» **TASK DIRECTIONS**
Your task is to set down the line containing "### License" and every later line of the entries, word for word, including the last.

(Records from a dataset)

* * *

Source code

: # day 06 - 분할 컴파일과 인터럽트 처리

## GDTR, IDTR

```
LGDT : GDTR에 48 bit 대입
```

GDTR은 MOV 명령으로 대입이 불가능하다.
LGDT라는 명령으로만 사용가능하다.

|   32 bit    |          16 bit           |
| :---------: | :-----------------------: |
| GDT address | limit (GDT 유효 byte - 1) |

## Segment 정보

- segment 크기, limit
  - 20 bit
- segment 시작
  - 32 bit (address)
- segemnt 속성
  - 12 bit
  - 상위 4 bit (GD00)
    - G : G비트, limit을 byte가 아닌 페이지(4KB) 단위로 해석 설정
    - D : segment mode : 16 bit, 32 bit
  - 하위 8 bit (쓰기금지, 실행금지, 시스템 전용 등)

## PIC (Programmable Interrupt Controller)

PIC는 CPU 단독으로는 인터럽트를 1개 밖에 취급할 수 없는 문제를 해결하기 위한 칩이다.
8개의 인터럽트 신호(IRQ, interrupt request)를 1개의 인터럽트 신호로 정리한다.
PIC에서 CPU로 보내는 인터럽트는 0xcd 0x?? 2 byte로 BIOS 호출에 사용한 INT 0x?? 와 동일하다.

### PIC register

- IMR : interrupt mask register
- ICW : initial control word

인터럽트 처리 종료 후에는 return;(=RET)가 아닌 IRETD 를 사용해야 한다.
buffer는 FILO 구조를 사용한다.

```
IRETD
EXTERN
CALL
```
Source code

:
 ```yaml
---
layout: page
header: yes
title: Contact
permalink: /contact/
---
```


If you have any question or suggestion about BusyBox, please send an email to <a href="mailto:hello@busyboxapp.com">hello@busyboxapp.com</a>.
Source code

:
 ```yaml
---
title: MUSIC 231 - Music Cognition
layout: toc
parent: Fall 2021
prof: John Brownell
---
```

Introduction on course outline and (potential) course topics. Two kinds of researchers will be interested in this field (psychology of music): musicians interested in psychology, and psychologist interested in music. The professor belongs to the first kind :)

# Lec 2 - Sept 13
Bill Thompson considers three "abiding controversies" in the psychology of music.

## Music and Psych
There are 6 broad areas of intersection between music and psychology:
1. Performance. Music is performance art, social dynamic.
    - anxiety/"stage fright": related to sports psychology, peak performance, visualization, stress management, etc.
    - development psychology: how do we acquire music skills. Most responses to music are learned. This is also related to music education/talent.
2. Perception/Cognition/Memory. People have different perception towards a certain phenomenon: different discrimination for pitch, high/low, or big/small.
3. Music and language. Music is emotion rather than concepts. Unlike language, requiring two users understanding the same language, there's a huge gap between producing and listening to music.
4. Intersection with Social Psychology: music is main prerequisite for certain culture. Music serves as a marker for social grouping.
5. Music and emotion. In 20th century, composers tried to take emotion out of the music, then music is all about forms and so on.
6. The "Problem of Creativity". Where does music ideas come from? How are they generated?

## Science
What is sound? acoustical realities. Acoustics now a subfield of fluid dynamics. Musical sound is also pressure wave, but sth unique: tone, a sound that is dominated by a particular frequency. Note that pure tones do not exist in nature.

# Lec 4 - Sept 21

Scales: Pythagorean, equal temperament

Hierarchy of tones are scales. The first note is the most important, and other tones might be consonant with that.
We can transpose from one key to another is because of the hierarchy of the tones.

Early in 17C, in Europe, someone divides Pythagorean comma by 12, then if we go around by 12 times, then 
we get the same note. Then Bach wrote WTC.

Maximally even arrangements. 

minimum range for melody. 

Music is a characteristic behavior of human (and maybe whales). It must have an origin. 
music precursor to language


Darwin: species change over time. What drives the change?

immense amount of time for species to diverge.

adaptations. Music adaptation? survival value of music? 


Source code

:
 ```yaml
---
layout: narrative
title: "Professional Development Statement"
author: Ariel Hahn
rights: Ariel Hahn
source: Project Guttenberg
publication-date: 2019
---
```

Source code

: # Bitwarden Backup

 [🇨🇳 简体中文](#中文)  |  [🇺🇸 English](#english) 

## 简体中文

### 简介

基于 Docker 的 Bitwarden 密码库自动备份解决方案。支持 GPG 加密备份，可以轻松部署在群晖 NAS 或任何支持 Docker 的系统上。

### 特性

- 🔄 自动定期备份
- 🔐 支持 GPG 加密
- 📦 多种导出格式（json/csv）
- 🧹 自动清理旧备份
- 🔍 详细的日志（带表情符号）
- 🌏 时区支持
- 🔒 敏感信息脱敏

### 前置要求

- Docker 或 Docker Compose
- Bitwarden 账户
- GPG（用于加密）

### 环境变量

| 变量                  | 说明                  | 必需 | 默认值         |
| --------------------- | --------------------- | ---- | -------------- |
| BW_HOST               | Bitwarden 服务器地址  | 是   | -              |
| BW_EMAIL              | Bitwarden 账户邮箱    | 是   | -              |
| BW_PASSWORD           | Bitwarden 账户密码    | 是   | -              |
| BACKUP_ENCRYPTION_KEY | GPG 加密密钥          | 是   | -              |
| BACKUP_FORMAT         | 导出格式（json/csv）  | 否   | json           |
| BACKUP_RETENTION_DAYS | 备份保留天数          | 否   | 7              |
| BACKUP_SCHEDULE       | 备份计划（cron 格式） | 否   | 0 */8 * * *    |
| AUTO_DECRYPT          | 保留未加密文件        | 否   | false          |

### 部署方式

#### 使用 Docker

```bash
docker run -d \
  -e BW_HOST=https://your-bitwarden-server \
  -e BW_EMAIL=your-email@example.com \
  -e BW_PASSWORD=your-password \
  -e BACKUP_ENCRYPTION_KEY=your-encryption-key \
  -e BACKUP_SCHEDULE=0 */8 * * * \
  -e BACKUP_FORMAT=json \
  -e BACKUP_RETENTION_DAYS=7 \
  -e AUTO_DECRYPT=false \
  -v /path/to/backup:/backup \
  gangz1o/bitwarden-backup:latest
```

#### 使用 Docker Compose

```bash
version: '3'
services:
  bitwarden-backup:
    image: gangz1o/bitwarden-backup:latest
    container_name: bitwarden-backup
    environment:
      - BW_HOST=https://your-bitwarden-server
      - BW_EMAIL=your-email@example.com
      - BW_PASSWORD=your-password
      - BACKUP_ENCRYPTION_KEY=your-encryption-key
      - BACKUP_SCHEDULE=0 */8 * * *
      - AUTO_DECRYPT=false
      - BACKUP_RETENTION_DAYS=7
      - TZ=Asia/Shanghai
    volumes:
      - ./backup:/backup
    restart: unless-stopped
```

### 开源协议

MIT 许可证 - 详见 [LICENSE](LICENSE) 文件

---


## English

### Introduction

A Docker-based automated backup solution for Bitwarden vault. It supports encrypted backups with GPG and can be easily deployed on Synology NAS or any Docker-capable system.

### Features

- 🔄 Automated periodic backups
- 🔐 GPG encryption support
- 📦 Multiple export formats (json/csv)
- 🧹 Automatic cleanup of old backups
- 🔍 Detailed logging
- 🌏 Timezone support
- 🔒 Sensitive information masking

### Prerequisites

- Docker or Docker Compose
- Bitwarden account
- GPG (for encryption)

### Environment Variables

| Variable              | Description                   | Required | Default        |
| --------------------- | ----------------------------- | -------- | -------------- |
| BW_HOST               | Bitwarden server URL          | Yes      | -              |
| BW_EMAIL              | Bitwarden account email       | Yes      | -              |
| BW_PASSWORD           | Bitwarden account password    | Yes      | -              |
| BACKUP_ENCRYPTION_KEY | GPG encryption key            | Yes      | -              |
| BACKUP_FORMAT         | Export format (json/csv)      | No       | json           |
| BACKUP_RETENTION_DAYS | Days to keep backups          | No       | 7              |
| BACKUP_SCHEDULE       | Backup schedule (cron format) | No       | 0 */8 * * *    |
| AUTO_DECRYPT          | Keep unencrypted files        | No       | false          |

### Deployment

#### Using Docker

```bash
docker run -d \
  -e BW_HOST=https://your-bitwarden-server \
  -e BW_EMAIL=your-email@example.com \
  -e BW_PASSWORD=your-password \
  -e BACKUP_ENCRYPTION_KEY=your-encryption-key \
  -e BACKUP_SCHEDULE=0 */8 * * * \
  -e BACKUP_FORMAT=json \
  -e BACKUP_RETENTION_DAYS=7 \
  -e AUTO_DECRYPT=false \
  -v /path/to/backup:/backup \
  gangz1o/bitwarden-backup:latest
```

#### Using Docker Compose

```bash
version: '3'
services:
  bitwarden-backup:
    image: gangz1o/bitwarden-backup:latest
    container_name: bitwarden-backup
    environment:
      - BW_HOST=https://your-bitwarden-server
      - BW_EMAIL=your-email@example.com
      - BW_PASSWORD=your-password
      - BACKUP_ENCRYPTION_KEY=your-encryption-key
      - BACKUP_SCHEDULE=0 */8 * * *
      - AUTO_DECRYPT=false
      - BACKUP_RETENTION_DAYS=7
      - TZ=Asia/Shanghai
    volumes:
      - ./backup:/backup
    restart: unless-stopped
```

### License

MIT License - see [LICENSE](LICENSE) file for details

* * *

» **TASK RESULT**
### License

MIT License - see [LICENSE](LICENSE) file for details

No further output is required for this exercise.